The Commonwealth Lawyers Association held its biennial Conference in Livingstone, Zambia in April. Among the varied subjects under discussion was Mediation across the Commonwealth. At this Conference I was appointed as President of the Commonwealth Lawyers Association. I wish during my term to contribute to the development of mediation in commonwealth and other jurisdictions.
It is noteworthy how many colleagues are now familiar with mediation. That situation has changed over the past few years. There is an opportunity to build on this increased activity. Many cases which would otherwise be litigated and then settled in the course of litigation can be resolved through early mediation. Often it is not the legal issues which are the problem – but the interpersonal relationships and the history.
As a designated UK expert, I contributed to the publication of the combined bars of Europe (the CCBE) entitled Guide to Mediation for Lawyers. More recently the CCBE has worked up a guide to training of lawyers in mediation and about the mediation process. These documents should be absorbed by the legal professions in Europe the commonwealth and wherever there are lawyers seeking to use the best options for their clients in advising and guiding them about their cases.
A significant recent development concerning mediation in Northern Ireland is the judgement of McCloskey J in a Judicial Review case: Edmunds v Legal Services Commission 2019 022063/01. In this case the Judge decided that the LSC (which administers the provision of legal aid in Northern Ireland) erred in law. He found the LSC had failed to recognise and or exercise in a lawful manner the discretion conferred on it by the legislation to authorise public funding for intra-litigation ADR in civil cases other than family cases.
In the course of his Judgement Mr Justice McCloskey reviewed Practice Directions, the Rules of Court and the Civil Justice Review in Northern Ireland completed by Sir John Gillen. He noted that mediation “has for some time been a settled feature of the civil litigation landscape in Northern Ireland”. It was not something “unusual” that fell outside the scope of civil legal aid.
Practitioners in Northern Ireland will now review cases where they have obtained and are acting under a civil legal aid certificate for extant civil proceedings. They should consider, in the light of the Edmunds decision, if it is in the interests of their client to use mediation in their cases and request legal aid to cover the related costs – which of course must be proportionate and reasonable. This is a very significant development and should result in an increase in the use of mediation for legally aided parties where it is in their interests to explore resolution.

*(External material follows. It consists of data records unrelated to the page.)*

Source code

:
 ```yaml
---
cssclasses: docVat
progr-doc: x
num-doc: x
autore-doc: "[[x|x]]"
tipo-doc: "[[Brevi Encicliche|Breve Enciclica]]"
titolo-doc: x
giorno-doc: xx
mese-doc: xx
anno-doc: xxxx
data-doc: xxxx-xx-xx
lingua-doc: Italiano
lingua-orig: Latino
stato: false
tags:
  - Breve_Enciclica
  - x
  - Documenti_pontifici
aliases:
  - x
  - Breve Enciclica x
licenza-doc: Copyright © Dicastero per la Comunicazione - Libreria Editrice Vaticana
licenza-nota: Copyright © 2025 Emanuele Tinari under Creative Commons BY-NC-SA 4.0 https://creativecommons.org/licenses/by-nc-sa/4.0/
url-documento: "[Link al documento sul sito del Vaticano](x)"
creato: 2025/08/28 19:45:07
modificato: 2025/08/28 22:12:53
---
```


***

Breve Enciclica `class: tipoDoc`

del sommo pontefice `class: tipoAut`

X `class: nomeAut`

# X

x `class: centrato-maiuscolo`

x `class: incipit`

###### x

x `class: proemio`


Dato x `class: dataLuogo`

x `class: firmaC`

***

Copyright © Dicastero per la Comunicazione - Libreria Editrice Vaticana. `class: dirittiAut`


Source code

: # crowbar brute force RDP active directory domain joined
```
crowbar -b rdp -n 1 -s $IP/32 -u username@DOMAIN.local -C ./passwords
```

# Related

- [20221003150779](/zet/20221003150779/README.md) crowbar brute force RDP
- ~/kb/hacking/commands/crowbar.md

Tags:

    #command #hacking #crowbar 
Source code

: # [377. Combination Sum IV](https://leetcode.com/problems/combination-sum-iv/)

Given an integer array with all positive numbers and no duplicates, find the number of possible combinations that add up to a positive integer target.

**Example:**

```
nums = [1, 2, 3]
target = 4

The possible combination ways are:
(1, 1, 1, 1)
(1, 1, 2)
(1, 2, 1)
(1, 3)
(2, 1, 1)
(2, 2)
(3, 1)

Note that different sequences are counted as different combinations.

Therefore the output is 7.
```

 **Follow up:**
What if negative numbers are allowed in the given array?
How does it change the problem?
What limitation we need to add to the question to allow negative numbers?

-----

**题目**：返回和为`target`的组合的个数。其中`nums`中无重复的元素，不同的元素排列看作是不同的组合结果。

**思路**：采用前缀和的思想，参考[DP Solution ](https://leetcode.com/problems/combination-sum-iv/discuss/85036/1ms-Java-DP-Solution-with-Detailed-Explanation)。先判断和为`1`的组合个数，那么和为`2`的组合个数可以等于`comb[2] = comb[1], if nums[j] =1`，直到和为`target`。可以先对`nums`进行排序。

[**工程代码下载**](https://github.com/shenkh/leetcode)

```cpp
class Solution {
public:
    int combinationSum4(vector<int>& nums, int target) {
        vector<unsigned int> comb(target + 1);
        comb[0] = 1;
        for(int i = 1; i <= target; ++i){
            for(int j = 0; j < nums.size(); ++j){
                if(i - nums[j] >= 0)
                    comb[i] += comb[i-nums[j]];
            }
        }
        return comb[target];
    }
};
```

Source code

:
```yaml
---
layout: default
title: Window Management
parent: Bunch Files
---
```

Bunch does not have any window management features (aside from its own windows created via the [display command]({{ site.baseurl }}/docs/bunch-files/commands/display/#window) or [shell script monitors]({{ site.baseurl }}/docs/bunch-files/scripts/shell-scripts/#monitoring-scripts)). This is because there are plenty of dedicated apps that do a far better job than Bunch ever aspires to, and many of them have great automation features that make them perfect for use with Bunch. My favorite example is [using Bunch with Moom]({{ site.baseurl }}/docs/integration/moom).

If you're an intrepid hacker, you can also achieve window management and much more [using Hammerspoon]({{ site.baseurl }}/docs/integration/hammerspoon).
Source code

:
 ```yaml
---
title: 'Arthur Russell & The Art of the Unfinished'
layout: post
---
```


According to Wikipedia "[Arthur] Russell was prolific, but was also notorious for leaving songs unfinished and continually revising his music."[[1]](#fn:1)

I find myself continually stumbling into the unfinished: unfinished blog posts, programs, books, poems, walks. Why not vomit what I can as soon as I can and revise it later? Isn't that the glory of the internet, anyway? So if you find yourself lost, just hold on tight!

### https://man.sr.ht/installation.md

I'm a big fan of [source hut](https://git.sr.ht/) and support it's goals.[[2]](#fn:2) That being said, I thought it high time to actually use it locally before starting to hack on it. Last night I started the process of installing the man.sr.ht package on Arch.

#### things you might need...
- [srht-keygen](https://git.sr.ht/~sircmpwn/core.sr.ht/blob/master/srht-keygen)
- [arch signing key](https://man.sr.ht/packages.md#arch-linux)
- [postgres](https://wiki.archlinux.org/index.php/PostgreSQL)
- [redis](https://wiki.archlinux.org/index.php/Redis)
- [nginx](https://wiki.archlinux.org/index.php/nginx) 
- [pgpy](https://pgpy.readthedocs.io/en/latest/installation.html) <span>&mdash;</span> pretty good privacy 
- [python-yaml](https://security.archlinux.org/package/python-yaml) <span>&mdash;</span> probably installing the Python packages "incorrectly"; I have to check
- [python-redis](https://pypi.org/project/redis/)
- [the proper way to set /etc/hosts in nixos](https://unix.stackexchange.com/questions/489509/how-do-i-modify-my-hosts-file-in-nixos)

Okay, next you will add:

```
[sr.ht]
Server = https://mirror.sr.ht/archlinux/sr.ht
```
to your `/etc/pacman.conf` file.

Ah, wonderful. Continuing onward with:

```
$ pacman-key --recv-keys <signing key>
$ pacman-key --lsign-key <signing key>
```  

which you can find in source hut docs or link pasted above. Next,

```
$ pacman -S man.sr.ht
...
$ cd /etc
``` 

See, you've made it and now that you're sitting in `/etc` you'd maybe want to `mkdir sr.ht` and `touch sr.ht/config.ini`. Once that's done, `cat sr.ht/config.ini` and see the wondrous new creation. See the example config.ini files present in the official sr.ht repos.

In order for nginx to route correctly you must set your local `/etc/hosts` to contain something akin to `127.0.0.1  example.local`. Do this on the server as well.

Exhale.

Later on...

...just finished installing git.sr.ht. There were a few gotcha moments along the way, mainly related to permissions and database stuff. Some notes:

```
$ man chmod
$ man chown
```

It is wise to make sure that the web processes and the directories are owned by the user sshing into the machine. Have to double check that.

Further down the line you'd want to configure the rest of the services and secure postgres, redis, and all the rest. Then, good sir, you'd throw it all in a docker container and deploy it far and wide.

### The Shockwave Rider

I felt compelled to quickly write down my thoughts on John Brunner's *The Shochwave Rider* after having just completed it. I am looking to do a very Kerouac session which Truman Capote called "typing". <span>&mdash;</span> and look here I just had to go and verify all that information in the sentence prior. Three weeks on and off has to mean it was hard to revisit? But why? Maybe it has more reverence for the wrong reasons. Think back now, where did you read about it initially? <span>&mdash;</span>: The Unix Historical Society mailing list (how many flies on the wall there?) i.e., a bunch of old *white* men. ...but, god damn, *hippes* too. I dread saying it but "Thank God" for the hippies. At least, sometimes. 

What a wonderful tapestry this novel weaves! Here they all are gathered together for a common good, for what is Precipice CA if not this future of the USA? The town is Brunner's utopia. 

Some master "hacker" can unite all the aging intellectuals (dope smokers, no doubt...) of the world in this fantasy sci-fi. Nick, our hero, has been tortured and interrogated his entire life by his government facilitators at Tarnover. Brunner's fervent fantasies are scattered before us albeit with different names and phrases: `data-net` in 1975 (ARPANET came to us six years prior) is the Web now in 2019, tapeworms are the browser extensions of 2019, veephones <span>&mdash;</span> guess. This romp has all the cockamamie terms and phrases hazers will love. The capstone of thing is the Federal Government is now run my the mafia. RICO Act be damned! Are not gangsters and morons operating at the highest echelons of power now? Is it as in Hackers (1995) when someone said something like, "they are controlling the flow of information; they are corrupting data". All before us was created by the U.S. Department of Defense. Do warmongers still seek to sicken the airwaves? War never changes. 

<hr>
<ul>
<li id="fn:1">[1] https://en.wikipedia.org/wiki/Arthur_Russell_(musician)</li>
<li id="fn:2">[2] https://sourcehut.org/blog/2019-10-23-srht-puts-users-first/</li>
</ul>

In the course of my involvement with the Commonwealth Lawyers Association I was sent an interesting judgement of the High Court in Trinidad and Tobago. Mr Justice Vasheist Kokaram in this case (Moraldo) had to consider whether or not a binding agreement had in fact been made during a mediation. He reviewed many of the key decisions in England and Wales about mediation and made some observations about mediation. They are worth sharing:
“An attractive feature of mediation is its informality, its fluid shape, its control by consensus of the parties and the guiding but not determining hand of the mediator. The informality of mediations should not be underestimated by litigants nor their attorney at law. Parties and their attorneys must be properly prepared for their mediation. They must prepare in advance for all possible options to resolve a claim, be prepared to negotiate in good faith and to share all necessary information to obtain what they will consider the best possible result in the circumstances of the uncertainty, high stakes and risks of litigation. It is not often that a Court will set aside an agreement which was obtained in a mediation. These mediation agreements must be treated with the respect it deserves as an expression of the free will of the parties.”
He continued “The key difference in this consensual problem-solving model from adversarialism in litigation is the focus on underlying interests of disputants and not on positions based on rights. As in some cases mediation is seen as a superior form of dispute resolution to litigation, no effort must be spared by all practitioners in the profession to ensure the quality of the process.”
The quality of the process of mediation must include adherence to internationally accepted process norms. The mediator should prepare carefully. She or he should engage with the parties in advance and explain the process. The date for the mediation should not contain distractions for the parties or solicitors or Counsel. The mediator must be focussed and committed to the cause of seeking a solution which works for the parties. Agreements made should be respected and upheld by the courts.
On 20th December 2018 the UN Convention on International Settlement Agreements resulting from Mediation was adopted. It is known as the Singapore Declaration on Mediation and will be signed at a ceremony in August in Singapore. My position as President of the Commonwealth Lawyers Association has resulted in an invitation to the signing ceremony.
Mediation is here to stay and as McCloskey J noted in the Edmunds case quoting from the well-known judgement of Woolf CJ in Cowl v Plymouth City Council [2001] EWCA Civ 1935; “insufficient attention is paid to the paramount importance of avoiding litigation whenever this is possible”.